China media: 'Contradictory' information on plane search
Chinese media are concerned over "contradictory" and sometimes inaccurate information coming out of Kuala Lumpur about the missing Malaysia Airlines jet.
Beijing-bound flight MH370 vanished on Saturday shortly after it left Kuala Lumpur. There were 239 people, mostly Chinese nationals, on board.
A massive international search operation is under way in the South China Sea. A senior Malaysian military official on Wednesday denied comments reported on Tuesday that the plane had been tracked by an army radar in the Strait of Malacca off Malaysia's west coast.
Confused by the conflicting reports, the Global Times Chinese edition criticises Malaysian authorities for treating the incident like a "domestic affair" and urges the country to fully co-operate with China, as "the whole world is watching".
"Is the Malaysian military hiding something or is there a lack of co-ordination between the military and civil affairs departments leading to the huge information mix-up?... We are worried that Kuala Lumpur might not have the ability to handle information effectively. If so, would they consider involving China to study the raw information?" it asks.

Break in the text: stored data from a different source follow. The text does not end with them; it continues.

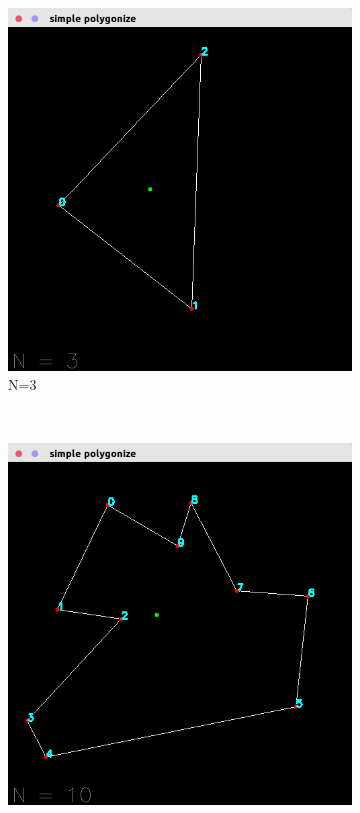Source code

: \documentclass[a4paper, 12pt]{report}
\begin{document}
\begin{figure}[h]
\begin{subfigure}[t]{0.4\textwidth}
        \includegraphics[width=\textwidth]{1-n3}
        \caption{N=3}
    \end{subfigure}%
    \\
    \begin{subfigure}[t]{0.4\textwidth}
    	\centering
    	\includegraphics[width=\textwidth]{2-n10}

\end{subfigure}
\end{figure}
\end{document}
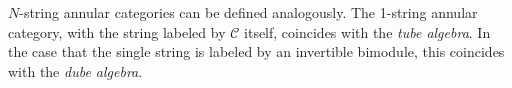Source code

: \begin{definition}
	$N$-string annular categories can be defined analogously. The 1-string annular category, with the string labeled by $\mathcal{C}$ itself, coincides with the \emph{tube algebra}\cite{ocneanu}. In the case that the single string is labeled by an invertible bimodule, this coincides with the \emph{dube algebra}\cite{WBV17}. 
\end{definition}
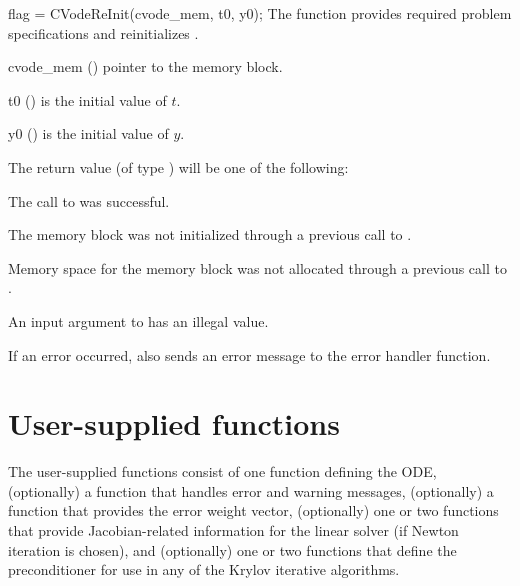 {
  flag = CVodeReInit(cvode\_mem, t0, y0);
}
{
  The function  provides required problem specifications 
  and reinitializes {\cvode}.
}
{
  \begin{args}
  \item[cvode\_mem] ()
    pointer to the {\cvode} memory block.
  \item[t0] ()
    is the initial value of $t$.
  \item[y0] ()
    is the initial value of $y$. 
  \end{args}
}
{
  The return value  (of type ) will be one of the following:
  \begin{args}[CV\_NO\_MALLOC]
  \item[\Id{CV\_SUCCESS}]
    The call to  was successful.
  \item[\Id{CV\_MEM\_NULL}] 
    The {\cvode} memory block was not initialized through a 
    previous call to .
  \item[\Id{CV\_NO\_MALLOC}] 
    Memory space for the {\cvode} memory block was not allocated through a 
    previous call to .
  \item[\Id{CV\_ILL\_INPUT}] 
    An input argument to  has an illegal value.
  \end{args}
}
{
  If an error occurred,  also sends an error message to the
  error handler function.
}


\section{User-supplied functions}\label{ss:user_fct_sim}

The user-supplied functions consist of one function defining the ODE, 
(optionally) a function that handles error and warning messages, 
(optionally) a function that provides the error weight vector, 
(optionally) one or two functions that provide Jacobian-related
information for the linear solver (if Newton iteration is chosen), and
(optionally) one or two functions that define the preconditioner for
use in any of the Krylov iterative algorithms.

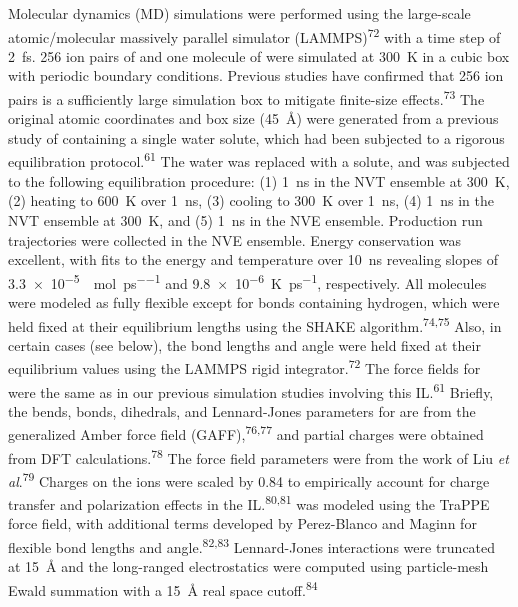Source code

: \documentclass[]{article}
\begin{document}
Molecular dynamics (MD) simulations were performed using the large-scale atomic/molecular massively parallel simulator (LAMMPS)\textsuperscript{72} with a time step of \SI{2}{\femto\second}. \num{256} ion pairs of \ce{[C4C1im][PF6]} and one molecule of  were simulated at \SI{300}{\kelvin} in a cubic box with periodic boundary conditions. Previous studies have confirmed that \num{256} ion pairs is a sufficiently large simulation box to mitigate finite-size effects.\textsuperscript{73} The original atomic coordinates and box size (\SI{45}{\angstrom}) were generated from a previous study of \ce{[C4C1im][PF6]} containing a single water solute, which had been subjected to a rigorous equilibration protocol.\textsuperscript{61} The water was replaced with a  solute, and was subjected to the following equilibration procedure: (1) \SI{1}{\nano\second} in the NVT ensemble at \SI{300}{\kelvin}, (2) heating to \SI{600}{\kelvin} over \SI{1}{\nano\second}, (3) cooling to \SI{300}{\kelvin} over \SI{1}{\nano\second}, (4) \SI{1}{\nano\second} in the NVT ensemble at \SI{300}{\kelvin}, and (5) \SI{1}{\nano\second} in the NVE ensemble. Production run trajectories were collected in the NVE ensemble. Energy conservation was excellent, with fits to the energy and temperature over \SI{10}{\nano\second} revealing slopes of \SI{3.3e-5}{\kcal\per\mole\per\pico\second} and \SI{9.8e-6}{\kelvin\per\pico\second}, respectively. All molecules were modeled as fully flexible except for bonds containing hydrogen, which were held fixed at their equilibrium lengths using the SHAKE algorithm.\textsuperscript{74,75} Also, in certain cases (see below), the  bond lengths and angle were held fixed at their equilibrium values using the LAMMPS rigid integrator.\textsuperscript{72} The force fields for \ce{[C4C1im][PF6]} were the same as in our previous simulation studies involving this IL.\textsuperscript{61} Briefly, the bends, bonds, dihedrals, and Lennard-Jones parameters for \ce{[C4C1im]+} are from the generalized Amber force field (GAFF),\textsuperscript{76,77} and partial charges were obtained from DFT calculations.\textsuperscript{78} The \ce{[PF6]-} force field parameters were from the work of Liu \emph{et al}.\textsuperscript{79} Charges on the ions were scaled by \num{0.84} to empirically account for charge transfer and polarization effects in the IL.\textsuperscript{80,81}  was modeled using the TraPPE force field, with additional terms developed by Perez-Blanco and Maginn for flexible bond lengths and angle.\textsuperscript{82,83} Lennard-Jones interactions were truncated at \SI{15}{\angstrom} and the long-ranged electrostatics were computed using particle-mesh Ewald summation with a \SI{15}{\angstrom} real space cutoff.\textsuperscript{84}
\end{document}
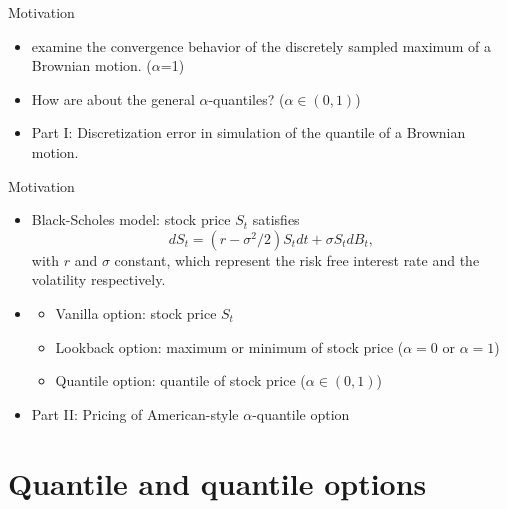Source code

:\documentclass[cjk,10pt]{beamer}
\begin{document}
\begin{frame}{Motivation}
\begin{itemize}
\item
\cite{A-G-P-1995} examine the convergence behavior of the discretely sampled maximum of a Brownian motion. ($\alpha$=1)
\item
How are about the general $\alpha$-quantiles? ($\alpha \in (0,1)$)
\item
Part I: Discretization error in simulation of the quantile of a Brownian motion.
\end{itemize}
\end{frame}

\begin{frame}{Motivation}
\begin{itemize}
\item
Black-Scholes model: stock price $S_t$ satisfies 
\begin{equation}\label{eq:1}
dS_t = (r-\sigma^2/2) S_tdt + \sigma S_tdB_t,
\end{equation}
with $r$ and $\sigma $ constant, which represent the risk free interest rate and the volatility respectively. 
\item
\begin{itemize}
\item
Vanilla option: stock price $S_t$
\item
Lookback option: maximum or minimum of stock price ($\alpha=0$ or $\alpha=1$)
\item
Quantile option: quantile of stock price ($\alpha \in (0,1)$)
\end{itemize}
\item
Part II: Pricing of American-style $\alpha$-quantile option
\end{itemize}
\end{frame}

\section{Quantile and quantile options}
\end{document}
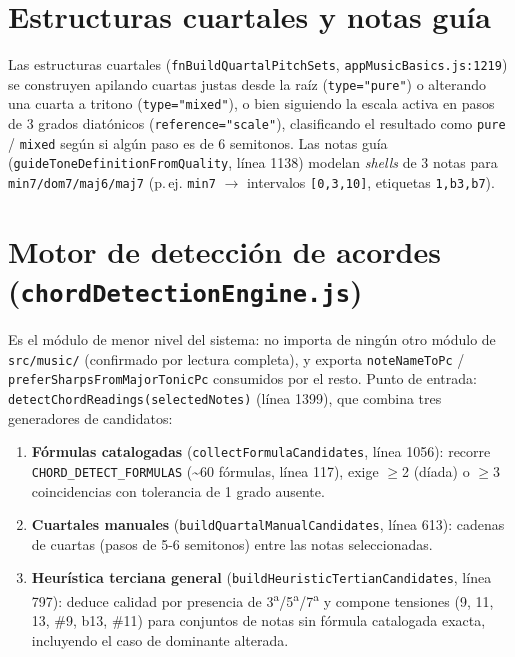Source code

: \documentclass[a4paper,11pt,oneside]{report}
\begin{document}
\section{Estructuras cuartales y notas guía}
\label{sec:7.5}

Las estructuras cuartales (\lstinline!fnBuildQuartalPitchSets!, \lstinline!appMusicBasics.js:1219!) se construyen apilando cuartas justas desde la raíz (\lstinline!type="pure"!) o alterando una cuarta a tritono (\lstinline!type="mixed"!), o bien siguiendo la escala activa en pasos de 3 grados diatónicos (\lstinline!reference="scale"!), clasificando el resultado como \lstinline!pure! / \lstinline!mixed! según si algún paso es de 6 semitonos. Las notas guía (\lstinline!guideToneDefinitionFromQuality!, línea 1138) modelan \textit{shells} de 3 notas para \lstinline!min7/dom7/maj6/maj7! (p.\,ej. \lstinline!min7! $\to$ intervalos \lstinline![0,3,10]!, etiquetas \lstinline!1,b3,b7!).

\section{Motor de detección de acordes (\texttt{chordDetectionEngine.js})}
\label{sec:7.6}

Es el módulo de menor nivel del sistema: no importa de ningún otro módulo de \lstinline!src/music/! (confirmado por lectura completa), y exporta \lstinline!noteNameToPc! / \lstinline!preferSharpsFromMajorTonicPc! consumidos por el resto. Punto de entrada: \lstinline!detectChordReadings(selectedNotes)! (línea 1399), que combina tres generadores de candidatos:

\begingroup
\sloppy
\begin{enumerate}
\item \textbf{Fórmulas catalogadas} (\lstinline!collectFormulaCandidates!, línea 1056): recorre \lstinline!CHORD_DETECT_FORMULAS! (\textasciitilde60 fórmulas, línea 117), exige $\geq$2 (díada) o $\geq$3 coincidencias con tolerancia de 1 grado ausente.
\item \textbf{Cuartales manuales} (\lstinline!buildQuartalManualCandidates!, línea 613): cadenas de cuartas (pasos de 5-6 semitonos) entre las notas seleccionadas.
\item \textbf{Heurística terciana general} (\lstinline!buildHeuristicTertianCandidates!, línea 797): deduce calidad por presencia de 3\textsuperscript{a}/5\textsuperscript{a}/7\textsuperscript{a} y compone tensiones (9, 11, 13, \#9, b13, \#11) para conjuntos de notas sin fórmula catalogada exacta, incluyendo el caso de dominante alterada.
\end{enumerate}
\endgroup
\end{document}
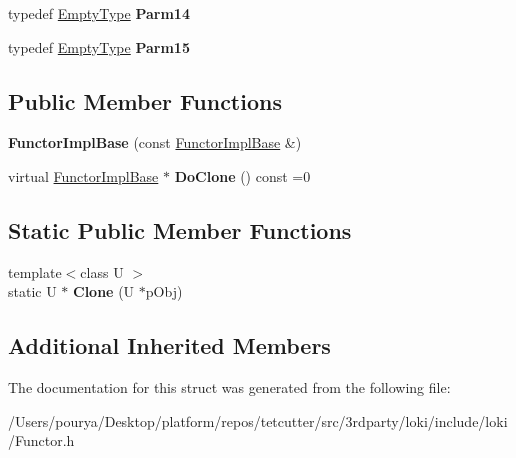 \begin{DoxyCompactItemize}
\item 
\hypertarget{structLoki_1_1Private_1_1FunctorImplBase_a314c22baca1f278c637749cb0aea3b0a}{}typedef \hyperlink{classLoki_1_1EmptyType}{Empty\+Type} {\bfseries Parm14}\label{structLoki_1_1Private_1_1FunctorImplBase_a314c22baca1f278c637749cb0aea3b0a}

\item 
\hypertarget{structLoki_1_1Private_1_1FunctorImplBase_a9d0f7451823d0a23e2de0e01005652f5}{}typedef \hyperlink{classLoki_1_1EmptyType}{Empty\+Type} {\bfseries Parm15}\label{structLoki_1_1Private_1_1FunctorImplBase_a9d0f7451823d0a23e2de0e01005652f5}

\end{DoxyCompactItemize}
\subsection*{Public Member Functions}
\begin{DoxyCompactItemize}
\item 
\hypertarget{structLoki_1_1Private_1_1FunctorImplBase_a462824f078c95e713a3661d0ec4526c5}{}{\bfseries Functor\+Impl\+Base} (const \hyperlink{structLoki_1_1Private_1_1FunctorImplBase}{Functor\+Impl\+Base} \&)\label{structLoki_1_1Private_1_1FunctorImplBase_a462824f078c95e713a3661d0ec4526c5}

\item 
\hypertarget{structLoki_1_1Private_1_1FunctorImplBase_a4e467c553da2c4467bf75c51d03df42d}{}virtual \hyperlink{structLoki_1_1Private_1_1FunctorImplBase}{Functor\+Impl\+Base} $\ast$ {\bfseries Do\+Clone} () const  =0\label{structLoki_1_1Private_1_1FunctorImplBase_a4e467c553da2c4467bf75c51d03df42d}

\end{DoxyCompactItemize}
\subsection*{Static Public Member Functions}
\begin{DoxyCompactItemize}
\item 
\hypertarget{structLoki_1_1Private_1_1FunctorImplBase_a40bd3eac72af6c3fabed34e0c27801d4}{}{\footnotesize template$<$class U $>$ }\\static U $\ast$ {\bfseries Clone} (U $\ast$p\+Obj)\label{structLoki_1_1Private_1_1FunctorImplBase_a40bd3eac72af6c3fabed34e0c27801d4}

\end{DoxyCompactItemize}
\subsection*{Additional Inherited Members}


The documentation for this struct was generated from the following file\+:\begin{DoxyCompactItemize}
\item 
/\+Users/pourya/\+Desktop/platform/repos/tetcutter/src/3rdparty/loki/include/loki/Functor.\+h\end{DoxyCompactItemize}
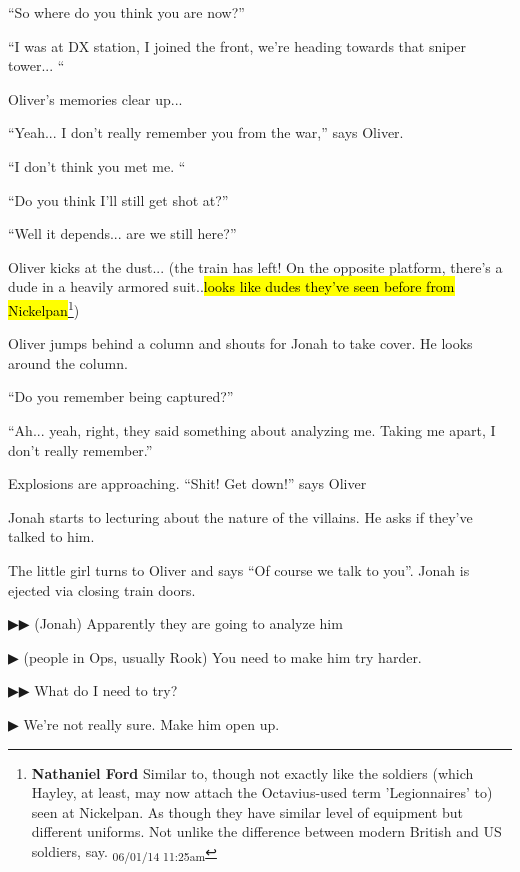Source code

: ``So where do you think you are now?''

``I was at DX station, I joined the front, we're heading towards that sniper tower... ``

Oliver's memories clear up...

``Yeah... I don't really remember you from the war,'' says Oliver.

``I don't think you met me. ``

``Do you think I'll still get shot at?''

``Well it depends... are we still here?''

Oliver kicks at the dust...  (the train has left!  On the opposite platform, there's a dude in a heavily armored suit..\hl{looks like dudes they've seen before from Nickelpan}\footnote{\textbf{Nathaniel Ford }Similar to, though not exactly like the soldiers (which Hayley, at least, may now attach the Octavius-used term 'Legionnaires' to) seen at Nickelpan. As though they have similar level of equipment but different uniforms. Not unlike the difference between modern British and US soldiers, say. \textsubscript{06/01/14 11:25am}}) 

Oliver jumps behind a column and shouts for Jonah to take cover.  He looks around the column.

``Do you remember being captured?''

``Ah... yeah, right, they said something about analyzing me.  Taking me apart, I don't really remember.''

Explosions are approaching. ``Shit! Get down!'' says Oliver

Jonah starts to lecturing about the nature of the villains.  He asks if they've talked to him.

The little girl turns to Oliver and says ``Of course we talk to you''.  Jonah is ejected via closing train doors.\\


{\parskip=0pt
 {\color[RGB]{68,68,68}▶▶ }  (Jonah) Apparently they are going to analyze him

 {\color[RGB]{68,68,68}▶ } (people in Ops, usually Rook) You need to make him try harder.  

 {\color[RGB]{68,68,68}▶▶ } What do I need to try?

 {\color[RGB]{68,68,68}▶ } We're not really sure. Make him open up. 
}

In a less direct manner, the China Internet Information Centre website, a state-run news portal, reports that Vietnam has scaled back some of its search activities.
The website says Vietnam may have scaled back its operation to express "displeasure" over the contradictory statements coming out from Malaysia.
Zhang Qizhun, an expert on aviation law from the Beijing Law Society, tells the Beijing News that the Chinese government can fine Malaysia Airlines if it feels that the carrier caused a delay in the rescue process.
Moving on to other news, media are analysing the effect of interest rate liberalisation as the central bank has indicated that it may take such a measure in the near future.
According to local media reports, Zhou Xiaochuan, governor of China's central bank, revealed on Tuesday that as "the last step in interest rate marketisation, the yuan deposit rates will be liberalised in one to two years".
Interest rates on bank deposits are currently controlled by the state.
Welcoming the intended move, the Nanfang Daily says such action would be beneficial for the vibrancy of the banking sector, though there might be "short-term pain" at the initial stage.
"Once the deposit rate is liberalised, macroeconomic and currency policies might be affected… there will be competition among financial institutions for loans and deposits and this may affect banks' revenue in the long-term. But customers will enjoy better service," it adds.
Echoing a similar view, the Southern Metropolis Daily hopes that the authorities will stay with the "one to two-year timeline", as the market is ready for the change.
The China Daily says the banking sector will face tough challenges, as there might be more job cuts in traditional banks with the rapid integration of internet-based technologies and financial services.
"The Chinese authorities are suggesting fast moves because technology will not wait and, more importantly, it is time to deepen reform," it says.
Analysing the possible effect that comes with deposit rate liberalisation, the Beijing News says a controlled interest rate has led to the popularity of unregulated internet financial platforms, but this is expected to change when the banks have the power to set the rates.
"The purchasing power of the yuan in domestic markets will increase, which is the main purpose of reforming the deposit rate liberalisation," it says.
And finally, Ma Zhenchuan, deputy at the National People's Congress, China's top legislative body, has proposed amendments to the "Police Law" in the aftermath of the Kunming knife attack on 1 March.
Citing the knife incident, Mr Ma said "a police officer shot four attackers within 15 seconds, but in most cases, the police are likely to wait for orders to shoot", he reportedly said.
Supporting the proposal, the Beijing Times says though the current law allows police to open fire in several situations, the description is not clear enough.
"Although the law states a few 'emergency situations', they are not specific and comprehensive enough… When the law is clear, police will be more confident knowing when they could use the gun," it says.